Kedro-Universal-Catalog is a serving platform to host and serve entries from a Kedro Data Catalog config. It does not load the data, but rather, it provides the instructions on how to load the data. This ensures that all of your current security features are left in place and unaffected.
Kedro-Universal-Catalog lets you define in a single place the instructions for loading a particular piece of data, this will ensure that all of your users are using the correct and latest definition. It will also let them easily re-use data across projects. Best of all, it still works with Kedro-Viz
pip install git+https://github.com/bpmeek/kedro-universal-catalog@main
kedro-catalog init
This will create a new server with the following folder structure.
<catalog_name>
├── README.md
├── requirements.txt
└── <python_package>
├── __init__.py
├── conf
│ └── base
│ ├── catalog.yml
│ └── serving.yml
├── main.py
└── settings.py
Edit the file <catalog_name>/<python_package>/conf/base/catalog.yml
to have it contain the datasets you wish to serve.
Make sure to add any dependencies for the dataset to requirements.txt
From the root directory of your catalog
python <python_package>/main.py
Example entry:
cars:
type: universal_catalog.UniversalCatalogDataset
source_name: cars
url: http://localhost:5000/
If you have a lot of datasets and don't want to define each one in your Kedro Project's catalog you can
use RemoteCatalog
instead.
In your Kedro project's settings.py
add:
from universal_catalog import RemoteCatalog
DATA_CATALOG_CLASS = RemoteCatalog
Then update local/credentials.yml
to tell RemoteCatalog
where to get your catalog from.
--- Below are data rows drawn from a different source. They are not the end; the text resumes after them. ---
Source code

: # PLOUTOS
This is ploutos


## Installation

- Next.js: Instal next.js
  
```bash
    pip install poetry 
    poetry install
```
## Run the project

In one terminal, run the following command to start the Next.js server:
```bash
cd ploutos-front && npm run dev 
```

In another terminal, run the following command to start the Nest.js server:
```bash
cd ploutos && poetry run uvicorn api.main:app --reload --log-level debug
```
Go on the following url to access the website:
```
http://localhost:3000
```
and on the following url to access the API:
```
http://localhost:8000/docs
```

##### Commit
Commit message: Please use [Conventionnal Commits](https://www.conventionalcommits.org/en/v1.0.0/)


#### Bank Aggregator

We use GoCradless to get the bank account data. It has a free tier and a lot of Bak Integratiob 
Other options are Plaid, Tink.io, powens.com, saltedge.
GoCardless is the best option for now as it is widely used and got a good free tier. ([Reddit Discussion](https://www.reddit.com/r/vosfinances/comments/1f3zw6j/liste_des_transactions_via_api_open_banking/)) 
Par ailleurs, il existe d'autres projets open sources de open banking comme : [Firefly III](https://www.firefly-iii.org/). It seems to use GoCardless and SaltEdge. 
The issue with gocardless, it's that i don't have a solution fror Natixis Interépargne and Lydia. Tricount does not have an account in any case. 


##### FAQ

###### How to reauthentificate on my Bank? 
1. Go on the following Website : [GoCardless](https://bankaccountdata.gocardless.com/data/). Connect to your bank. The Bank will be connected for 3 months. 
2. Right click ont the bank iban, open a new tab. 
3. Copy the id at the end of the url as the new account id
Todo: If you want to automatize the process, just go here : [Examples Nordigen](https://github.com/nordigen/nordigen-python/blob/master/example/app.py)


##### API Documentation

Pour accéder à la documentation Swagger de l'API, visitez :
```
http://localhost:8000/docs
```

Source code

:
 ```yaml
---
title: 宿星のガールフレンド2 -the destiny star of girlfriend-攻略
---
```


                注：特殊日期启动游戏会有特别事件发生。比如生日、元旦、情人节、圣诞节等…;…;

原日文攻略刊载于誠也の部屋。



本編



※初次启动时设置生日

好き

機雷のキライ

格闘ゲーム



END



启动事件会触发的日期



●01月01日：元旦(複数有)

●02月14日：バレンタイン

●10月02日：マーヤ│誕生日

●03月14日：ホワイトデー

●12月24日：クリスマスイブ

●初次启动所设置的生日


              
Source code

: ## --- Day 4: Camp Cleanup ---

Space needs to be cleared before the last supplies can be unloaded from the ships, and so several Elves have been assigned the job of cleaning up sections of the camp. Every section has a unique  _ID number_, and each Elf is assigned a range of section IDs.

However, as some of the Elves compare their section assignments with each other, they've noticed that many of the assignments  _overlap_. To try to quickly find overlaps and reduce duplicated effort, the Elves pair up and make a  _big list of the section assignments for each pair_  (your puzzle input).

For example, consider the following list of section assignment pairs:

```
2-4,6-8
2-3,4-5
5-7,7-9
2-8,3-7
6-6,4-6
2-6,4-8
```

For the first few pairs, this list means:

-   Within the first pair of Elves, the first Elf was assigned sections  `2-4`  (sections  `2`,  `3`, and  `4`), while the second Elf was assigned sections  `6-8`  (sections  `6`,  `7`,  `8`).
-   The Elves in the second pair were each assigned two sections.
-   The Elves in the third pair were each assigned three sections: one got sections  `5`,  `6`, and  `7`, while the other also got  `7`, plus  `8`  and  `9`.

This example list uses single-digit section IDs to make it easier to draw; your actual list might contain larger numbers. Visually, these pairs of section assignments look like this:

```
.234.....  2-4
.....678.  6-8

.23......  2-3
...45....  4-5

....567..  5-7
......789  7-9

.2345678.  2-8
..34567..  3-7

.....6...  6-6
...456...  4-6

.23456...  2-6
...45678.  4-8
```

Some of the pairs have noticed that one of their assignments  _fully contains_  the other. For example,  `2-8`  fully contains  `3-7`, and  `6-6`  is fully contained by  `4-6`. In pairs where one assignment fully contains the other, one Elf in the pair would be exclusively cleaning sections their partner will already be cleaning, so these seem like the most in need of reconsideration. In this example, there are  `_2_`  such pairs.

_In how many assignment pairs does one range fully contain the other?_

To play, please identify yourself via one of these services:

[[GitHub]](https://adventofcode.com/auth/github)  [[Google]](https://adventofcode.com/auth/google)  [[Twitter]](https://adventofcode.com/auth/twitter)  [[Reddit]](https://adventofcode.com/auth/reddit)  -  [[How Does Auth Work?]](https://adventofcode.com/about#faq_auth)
Be sure to name the
entry remote_catalog
and have the key url
.
remote_catalog:
url: http://127.0.0.1:8000/
When the RemoteCatalog
is fetched it is merged with your project's catalog.yml
with the project's catalog taking overwriting duplicate datasets.
Kedro-Universal-Catalog can be used without using the Kedro framework by utilizing the code api, see the example below.
from universal_catalog import UniversalCatalogDataset
dataset = UniversalCatalogDataset(
source_name="cars",
url="http://localhost:5000/",
)
data = dataset.load()